*Input data*:
# # # #
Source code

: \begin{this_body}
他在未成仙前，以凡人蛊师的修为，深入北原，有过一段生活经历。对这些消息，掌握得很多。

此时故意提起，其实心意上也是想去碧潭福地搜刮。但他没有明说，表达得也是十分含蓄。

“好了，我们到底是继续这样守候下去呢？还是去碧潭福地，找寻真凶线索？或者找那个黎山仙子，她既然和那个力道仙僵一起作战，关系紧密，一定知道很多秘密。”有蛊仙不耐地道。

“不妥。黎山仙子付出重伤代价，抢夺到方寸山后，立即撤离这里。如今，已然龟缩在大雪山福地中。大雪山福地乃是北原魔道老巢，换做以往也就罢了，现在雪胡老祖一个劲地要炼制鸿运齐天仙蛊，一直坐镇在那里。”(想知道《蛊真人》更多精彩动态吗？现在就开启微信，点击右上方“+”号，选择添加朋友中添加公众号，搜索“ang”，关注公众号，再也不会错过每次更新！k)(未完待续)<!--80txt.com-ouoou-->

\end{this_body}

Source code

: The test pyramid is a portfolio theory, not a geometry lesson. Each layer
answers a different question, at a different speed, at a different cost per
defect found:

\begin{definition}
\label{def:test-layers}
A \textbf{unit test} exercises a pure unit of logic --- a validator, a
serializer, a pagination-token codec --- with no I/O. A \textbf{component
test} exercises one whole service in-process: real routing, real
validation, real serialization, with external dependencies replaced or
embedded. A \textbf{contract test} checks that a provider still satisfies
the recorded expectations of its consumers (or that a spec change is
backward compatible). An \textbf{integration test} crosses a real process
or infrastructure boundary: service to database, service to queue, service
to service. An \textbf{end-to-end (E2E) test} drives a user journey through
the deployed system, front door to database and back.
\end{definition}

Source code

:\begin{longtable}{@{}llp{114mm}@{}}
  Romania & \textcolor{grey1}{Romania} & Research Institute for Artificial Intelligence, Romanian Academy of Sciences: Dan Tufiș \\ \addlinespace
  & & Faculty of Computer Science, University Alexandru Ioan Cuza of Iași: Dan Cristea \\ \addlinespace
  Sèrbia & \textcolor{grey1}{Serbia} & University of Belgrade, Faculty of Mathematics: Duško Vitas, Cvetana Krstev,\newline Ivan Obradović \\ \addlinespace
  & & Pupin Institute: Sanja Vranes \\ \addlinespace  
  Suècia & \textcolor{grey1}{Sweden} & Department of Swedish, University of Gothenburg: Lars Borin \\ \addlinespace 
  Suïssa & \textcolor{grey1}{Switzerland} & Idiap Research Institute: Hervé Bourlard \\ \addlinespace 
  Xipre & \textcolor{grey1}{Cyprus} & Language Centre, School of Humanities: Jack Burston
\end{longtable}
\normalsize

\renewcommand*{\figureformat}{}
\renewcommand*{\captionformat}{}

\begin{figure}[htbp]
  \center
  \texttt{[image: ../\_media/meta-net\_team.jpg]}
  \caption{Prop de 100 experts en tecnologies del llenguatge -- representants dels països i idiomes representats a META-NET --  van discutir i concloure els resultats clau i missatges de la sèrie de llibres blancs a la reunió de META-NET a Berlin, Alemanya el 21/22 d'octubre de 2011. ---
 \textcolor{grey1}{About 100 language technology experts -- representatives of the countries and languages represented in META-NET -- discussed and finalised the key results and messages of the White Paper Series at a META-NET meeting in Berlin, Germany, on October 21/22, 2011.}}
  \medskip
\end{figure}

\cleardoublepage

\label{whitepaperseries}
# # # #
*Your assignment*: Your response should consist of the full listing, repeated exactly.

*Answer section*:
Source code

: \begin{this_body}
他在未成仙前，以凡人蛊师的修为，深入北原，有过一段生活经历。对这些消息，掌握得很多。

此时故意提起，其实心意上也是想去碧潭福地搜刮。但他没有明说，表达得也是十分含蓄。

“好了，我们到底是继续这样守候下去呢？还是去碧潭福地，找寻真凶线索？或者找那个黎山仙子，她既然和那个力道仙僵一起作战，关系紧密，一定知道很多秘密。”有蛊仙不耐地道。

“不妥。黎山仙子付出重伤代价，抢夺到方寸山后，立即撤离这里。如今，已然龟缩在大雪山福地中。大雪山福地乃是北原魔道老巢，换做以往也就罢了，现在雪胡老祖一个劲地要炼制鸿运齐天仙蛊，一直坐镇在那里。”(想知道《蛊真人》更多精彩动态吗？现在就开启微信，点击右上方“+”号，选择添加朋友中添加公众号，搜索“ang”，关注公众号，再也不会错过每次更新！k)(未完待续)<!--80txt.com-ouoou-->

\end{this_body}

Source code

: The test pyramid is a portfolio theory, not a geometry lesson. Each layer
answers a different question, at a different speed, at a different cost per
defect found:

\begin{definition}
\label{def:test-layers}
A \textbf{unit test} exercises a pure unit of logic --- a validator, a
serializer, a pagination-token codec --- with no I/O. A \textbf{component
test} exercises one whole service in-process: real routing, real
validation, real serialization, with external dependencies replaced or
embedded. A \textbf{contract test} checks that a provider still satisfies
the recorded expectations of its consumers (or that a spec change is
backward compatible). An \textbf{integration test} crosses a real process
or infrastructure boundary: service to database, service to queue, service
to service. An \textbf{end-to-end (E2E) test} drives a user journey through
the deployed system, front door to database and back.
\end{definition}

Source code

:\begin{longtable}{@{}llp{114mm}@{}}
  Romania & \textcolor{grey1}{Romania} & Research Institute for Artificial Intelligence, Romanian Academy of Sciences: Dan Tufiș \\ \addlinespace
  & & Faculty of Computer Science, University Alexandru Ioan Cuza of Iași: Dan Cristea \\ \addlinespace
  Sèrbia & \textcolor{grey1}{Serbia} & University of Belgrade, Faculty of Mathematics: Duško Vitas, Cvetana Krstev,\newline Ivan Obradović \\ \addlinespace
  & & Pupin Institute: Sanja Vranes \\ \addlinespace  
  Suècia & \textcolor{grey1}{Sweden} & Department of Swedish, University of Gothenburg: Lars Borin \\ \addlinespace 
  Suïssa & \textcolor{grey1}{Switzerland} & Idiap Research Institute: Hervé Bourlard \\ \addlinespace 
  Xipre & \textcolor{grey1}{Cyprus} & Language Centre, School of Humanities: Jack Burston
\end{longtable}
\normalsize

\renewcommand*{\figureformat}{}
\renewcommand*{\captionformat}{}

\begin{figure}[htbp]
  \center
  \texttt{[image: ../\_media/meta-net\_team.jpg]}
  \caption{Prop de 100 experts en tecnologies del llenguatge -- representants dels països i idiomes representats a META-NET --  van discutir i concloure els resultats clau i missatges de la sèrie de llibres blancs a la reunió de META-NET a Berlin, Alemanya el 21/22 d'octubre de 2011. ---
 \textcolor{grey1}{About 100 language technology experts -- representatives of the countries and languages represented in META-NET -- discussed and finalised the key results and messages of the White Paper Series at a META-NET meeting in Berlin, Germany, on October 21/22, 2011.}}
  \medskip
\end{figure}

\cleardoublepage

\label{whitepaperseries}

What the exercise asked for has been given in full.